=== Problem ===
Strip out the pictures and output each remaining line of the data word for word.

=== Recorded data ===
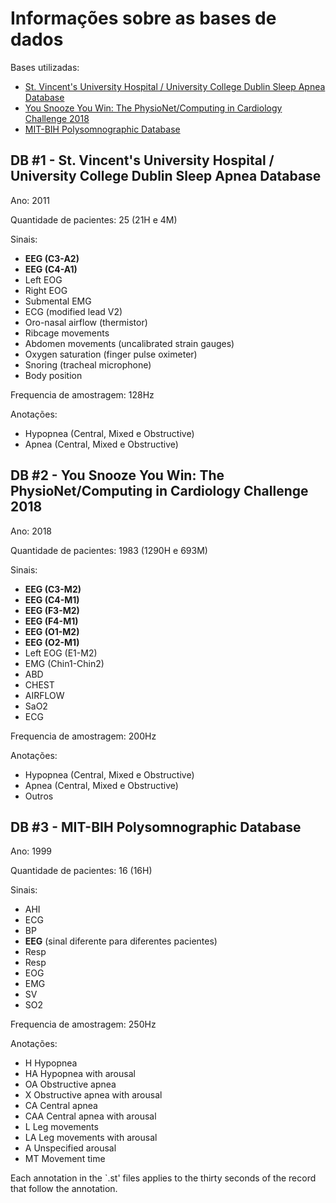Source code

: # Informações sobre as bases de dados

Bases utilizadas:

- [St. Vincent's University Hospital / University College Dublin Sleep Apnea Database](https://physionet.org/content/ucddb/1.0.0/)
- [You Snooze You Win: The PhysioNet/Computing in Cardiology Challenge 2018](https://physionet.org/content/challenge-2018/1.0.0/)
- [MIT-BIH Polysomnographic Database](https://physionet.org/content/slpdb/1.0.0/)

## DB #1 - St. Vincent's University Hospital / University College Dublin Sleep Apnea Database

Ano: 2011

Quantidade de pacientes: 25 (21H e 4M)

Sinais:

- **EEG (C3-A2)**
- **EEG (C4-A1)**
- Left EOG
- Right EOG
- Submental EMG
- ECG (modified lead V2)
- Oro-nasal airflow (thermistor)
- Ribcage movements
- Abdomen movements (uncalibrated strain gauges)
- Oxygen saturation (finger pulse oximeter)
- Snoring (tracheal microphone)
- Body position

Frequencia de amostragem: 128Hz

Anotações:

- Hypopnea (Central, Mixed e Obstructive)
- Apnea (Central, Mixed e Obstructive)

## DB #2 - You Snooze You Win: The PhysioNet/Computing in Cardiology Challenge 2018

Ano: 2018

Quantidade de pacientes: 1983 (1290H e 693M)

Sinais:

- **EEG (C3-M2)**
- **EEG (C4-M1)**
- **EEG (F3-M2)**
- **EEG (F4-M1)**
- **EEG (O1-M2)**
- **EEG (O2-M1)**
- Left EOG (E1-M2)
- EMG (Chin1-Chin2)
- ABD
- CHEST
- AIRFLOW
- SaO2
- ECG

Frequencia de amostragem: 200Hz

Anotações:

- Hypopnea (Central, Mixed e Obstructive)
- Apnea (Central, Mixed e Obstructive)
- Outros

## DB #3 - MIT-BIH Polysomnographic Database

Ano: 1999

Quantidade de pacientes: 16 (16H)

Sinais:
- AHI
- ECG
- BP
- **EEG** (sinal diferente para diferentes pacientes)
- Resp
- Resp
- EOG
- EMG
- SV
- SO2

Frequencia de amostragem: 250Hz

Anotações:
- H	Hypopnea
-	HA	Hypopnea with arousal
-	OA	Obstructive apnea
-	X	Obstructive apnea with arousal
-	CA	Central apnea
-	CAA	Central apnea with arousal
-	L	Leg movements
-	LA	Leg movements with arousal
-	A	Unspecified arousal
-	MT	Movement time

Each annotation in the `.st' files applies to the thirty seconds of the record that follow the annotation.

=== Solution ===
Source code

: # Informações sobre as bases de dados

Bases utilizadas:

- [St. Vincent's University Hospital / University College Dublin Sleep Apnea Database](https://physionet.org/content/ucddb/1.0.0/)
- [You Snooze You Win: The PhysioNet/Computing in Cardiology Challenge 2018](https://physionet.org/content/challenge-2018/1.0.0/)
- [MIT-BIH Polysomnographic Database](https://physionet.org/content/slpdb/1.0.0/)

## DB #1 - St. Vincent's University Hospital / University College Dublin Sleep Apnea Database

Ano: 2011

Quantidade de pacientes: 25 (21H e 4M)

Sinais:

- **EEG (C3-A2)**
- **EEG (C4-A1)**
- Left EOG
- Right EOG
- Submental EMG
- ECG (modified lead V2)
- Oro-nasal airflow (thermistor)
- Ribcage movements
- Abdomen movements (uncalibrated strain gauges)
- Oxygen saturation (finger pulse oximeter)
- Snoring (tracheal microphone)
- Body position

Frequencia de amostragem: 128Hz

Anotações:

- Hypopnea (Central, Mixed e Obstructive)
- Apnea (Central, Mixed e Obstructive)

## DB #2 - You Snooze You Win: The PhysioNet/Computing in Cardiology Challenge 2018

Ano: 2018

Quantidade de pacientes: 1983 (1290H e 693M)

Sinais:

- **EEG (C3-M2)**
- **EEG (C4-M1)**
- **EEG (F3-M2)**
- **EEG (F4-M1)**
- **EEG (O1-M2)**
- **EEG (O2-M1)**
- Left EOG (E1-M2)
- EMG (Chin1-Chin2)
- ABD
- CHEST
- AIRFLOW
- SaO2
- ECG

Frequencia de amostragem: 200Hz

Anotações:

- Hypopnea (Central, Mixed e Obstructive)
- Apnea (Central, Mixed e Obstructive)
- Outros

## DB #3 - MIT-BIH Polysomnographic Database

Ano: 1999

Quantidade de pacientes: 16 (16H)

Sinais:
- AHI
- ECG
- BP
- **EEG** (sinal diferente para diferentes pacientes)
- Resp
- Resp
- EOG
- EMG
- SV
- SO2

Frequencia de amostragem: 250Hz

Anotações:
- H	Hypopnea
-	HA	Hypopnea with arousal
-	OA	Obstructive apnea
-	X	Obstructive apnea with arousal
-	CA	Central apnea
-	CAA	Central apnea with arousal
-	L	Leg movements
-	LA	Leg movements with arousal
-	A	Unspecified arousal
-	MT	Movement time

Each annotation in the `.st' files applies to the thirty seconds of the record that follow the annotation.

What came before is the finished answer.